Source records
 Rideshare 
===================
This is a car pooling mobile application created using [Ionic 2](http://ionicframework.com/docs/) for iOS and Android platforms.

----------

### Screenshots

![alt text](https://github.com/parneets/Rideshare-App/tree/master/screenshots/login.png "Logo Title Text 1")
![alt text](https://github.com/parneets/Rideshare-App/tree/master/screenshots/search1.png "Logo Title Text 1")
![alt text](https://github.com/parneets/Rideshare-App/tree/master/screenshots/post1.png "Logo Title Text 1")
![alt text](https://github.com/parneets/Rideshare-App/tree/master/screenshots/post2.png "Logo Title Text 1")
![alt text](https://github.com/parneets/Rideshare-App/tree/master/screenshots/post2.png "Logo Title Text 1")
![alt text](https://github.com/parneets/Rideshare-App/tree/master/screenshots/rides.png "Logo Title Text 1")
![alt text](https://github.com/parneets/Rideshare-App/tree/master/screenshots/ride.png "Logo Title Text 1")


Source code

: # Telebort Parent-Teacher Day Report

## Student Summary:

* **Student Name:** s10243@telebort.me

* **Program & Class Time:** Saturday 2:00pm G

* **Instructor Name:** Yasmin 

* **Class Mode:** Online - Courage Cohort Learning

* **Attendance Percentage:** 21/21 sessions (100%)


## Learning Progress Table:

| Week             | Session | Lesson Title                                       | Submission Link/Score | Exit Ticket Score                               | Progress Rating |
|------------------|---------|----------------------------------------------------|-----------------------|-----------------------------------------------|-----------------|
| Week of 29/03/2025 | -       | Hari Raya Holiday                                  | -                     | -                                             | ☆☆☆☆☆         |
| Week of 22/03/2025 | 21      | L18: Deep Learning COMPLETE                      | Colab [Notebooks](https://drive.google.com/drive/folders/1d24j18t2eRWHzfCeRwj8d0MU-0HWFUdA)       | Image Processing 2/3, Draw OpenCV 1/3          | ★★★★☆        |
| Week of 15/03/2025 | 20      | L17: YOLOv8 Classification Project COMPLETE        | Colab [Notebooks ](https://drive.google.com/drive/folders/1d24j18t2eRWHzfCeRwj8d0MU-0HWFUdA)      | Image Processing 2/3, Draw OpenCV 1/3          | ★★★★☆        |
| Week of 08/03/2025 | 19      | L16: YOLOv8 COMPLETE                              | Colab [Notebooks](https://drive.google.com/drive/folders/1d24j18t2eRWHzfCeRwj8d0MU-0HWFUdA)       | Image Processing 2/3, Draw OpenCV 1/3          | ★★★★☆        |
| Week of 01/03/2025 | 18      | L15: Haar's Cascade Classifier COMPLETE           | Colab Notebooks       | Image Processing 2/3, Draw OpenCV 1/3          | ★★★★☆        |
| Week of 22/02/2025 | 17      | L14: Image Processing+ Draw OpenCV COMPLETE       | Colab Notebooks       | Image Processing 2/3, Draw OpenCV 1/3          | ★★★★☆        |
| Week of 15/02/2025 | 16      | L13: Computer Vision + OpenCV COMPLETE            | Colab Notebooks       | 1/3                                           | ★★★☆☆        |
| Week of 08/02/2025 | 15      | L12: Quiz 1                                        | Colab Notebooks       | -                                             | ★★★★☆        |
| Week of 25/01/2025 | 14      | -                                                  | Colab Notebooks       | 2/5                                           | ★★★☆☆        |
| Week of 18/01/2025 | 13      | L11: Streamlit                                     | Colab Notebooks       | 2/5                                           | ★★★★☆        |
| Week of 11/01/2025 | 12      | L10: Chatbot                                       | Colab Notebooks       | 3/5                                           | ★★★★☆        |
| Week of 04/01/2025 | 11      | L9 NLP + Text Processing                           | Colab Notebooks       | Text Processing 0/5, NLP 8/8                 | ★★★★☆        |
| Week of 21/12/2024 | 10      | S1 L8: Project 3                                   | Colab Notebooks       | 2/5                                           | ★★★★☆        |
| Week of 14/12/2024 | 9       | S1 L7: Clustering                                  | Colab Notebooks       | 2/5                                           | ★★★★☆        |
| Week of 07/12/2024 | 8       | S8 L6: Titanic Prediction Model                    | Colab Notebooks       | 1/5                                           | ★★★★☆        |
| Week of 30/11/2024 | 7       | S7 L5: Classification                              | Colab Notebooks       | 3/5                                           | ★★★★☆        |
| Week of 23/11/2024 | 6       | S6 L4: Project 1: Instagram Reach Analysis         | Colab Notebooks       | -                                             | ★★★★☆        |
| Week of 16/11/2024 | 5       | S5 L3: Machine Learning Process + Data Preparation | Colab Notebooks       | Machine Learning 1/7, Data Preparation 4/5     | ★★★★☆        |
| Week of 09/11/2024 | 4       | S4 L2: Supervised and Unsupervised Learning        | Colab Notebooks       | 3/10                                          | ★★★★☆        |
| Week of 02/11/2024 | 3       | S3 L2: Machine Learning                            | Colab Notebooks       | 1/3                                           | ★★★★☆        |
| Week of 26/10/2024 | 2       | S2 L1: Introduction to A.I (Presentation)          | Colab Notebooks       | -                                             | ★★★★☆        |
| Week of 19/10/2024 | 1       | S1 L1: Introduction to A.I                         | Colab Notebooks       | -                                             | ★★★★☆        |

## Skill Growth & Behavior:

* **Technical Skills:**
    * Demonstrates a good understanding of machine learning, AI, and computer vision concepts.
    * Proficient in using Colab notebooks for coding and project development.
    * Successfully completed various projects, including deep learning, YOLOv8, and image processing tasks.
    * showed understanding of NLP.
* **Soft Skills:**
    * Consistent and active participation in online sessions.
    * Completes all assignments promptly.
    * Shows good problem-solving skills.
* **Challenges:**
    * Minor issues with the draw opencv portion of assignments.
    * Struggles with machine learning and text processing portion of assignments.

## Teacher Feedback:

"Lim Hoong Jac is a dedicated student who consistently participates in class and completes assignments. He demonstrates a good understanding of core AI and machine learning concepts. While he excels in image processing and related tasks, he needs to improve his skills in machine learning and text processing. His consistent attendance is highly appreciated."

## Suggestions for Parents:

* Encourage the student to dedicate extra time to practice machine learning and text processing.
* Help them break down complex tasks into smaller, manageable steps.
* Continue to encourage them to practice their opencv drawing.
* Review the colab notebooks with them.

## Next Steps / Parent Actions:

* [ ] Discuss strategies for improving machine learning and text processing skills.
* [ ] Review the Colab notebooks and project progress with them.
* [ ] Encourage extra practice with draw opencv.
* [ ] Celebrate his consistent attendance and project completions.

---

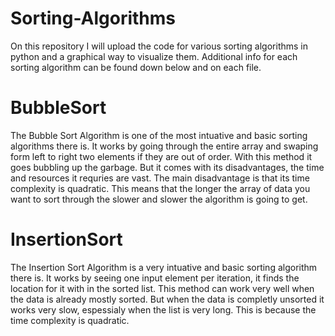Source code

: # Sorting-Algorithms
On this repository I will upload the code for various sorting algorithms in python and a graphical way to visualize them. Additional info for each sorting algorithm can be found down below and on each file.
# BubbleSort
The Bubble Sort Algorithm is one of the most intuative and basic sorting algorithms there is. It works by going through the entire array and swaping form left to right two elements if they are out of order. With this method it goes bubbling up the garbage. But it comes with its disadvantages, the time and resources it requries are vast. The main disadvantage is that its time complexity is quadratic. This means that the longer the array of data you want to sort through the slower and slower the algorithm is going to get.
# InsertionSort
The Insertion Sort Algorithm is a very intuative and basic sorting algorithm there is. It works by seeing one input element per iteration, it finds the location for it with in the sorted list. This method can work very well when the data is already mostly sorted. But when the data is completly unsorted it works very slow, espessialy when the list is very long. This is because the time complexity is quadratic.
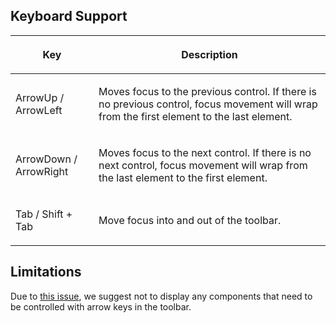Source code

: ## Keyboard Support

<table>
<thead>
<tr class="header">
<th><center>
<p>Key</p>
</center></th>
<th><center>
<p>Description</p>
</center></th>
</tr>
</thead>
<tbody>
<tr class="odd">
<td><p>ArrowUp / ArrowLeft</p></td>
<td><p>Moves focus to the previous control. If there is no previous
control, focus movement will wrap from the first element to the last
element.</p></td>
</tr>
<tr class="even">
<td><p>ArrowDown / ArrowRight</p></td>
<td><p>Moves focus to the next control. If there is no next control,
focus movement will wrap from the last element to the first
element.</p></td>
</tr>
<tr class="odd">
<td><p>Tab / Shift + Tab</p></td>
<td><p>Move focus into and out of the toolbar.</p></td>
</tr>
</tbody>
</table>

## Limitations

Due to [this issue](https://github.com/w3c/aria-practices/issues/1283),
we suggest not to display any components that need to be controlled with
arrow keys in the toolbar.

*Task statement*:
Collect each line of the entries that has the word "Name", copying it in full.

*Output below*:
* **Student Name:** s10243@telebort.me
* **Instructor Name:** Yasmin 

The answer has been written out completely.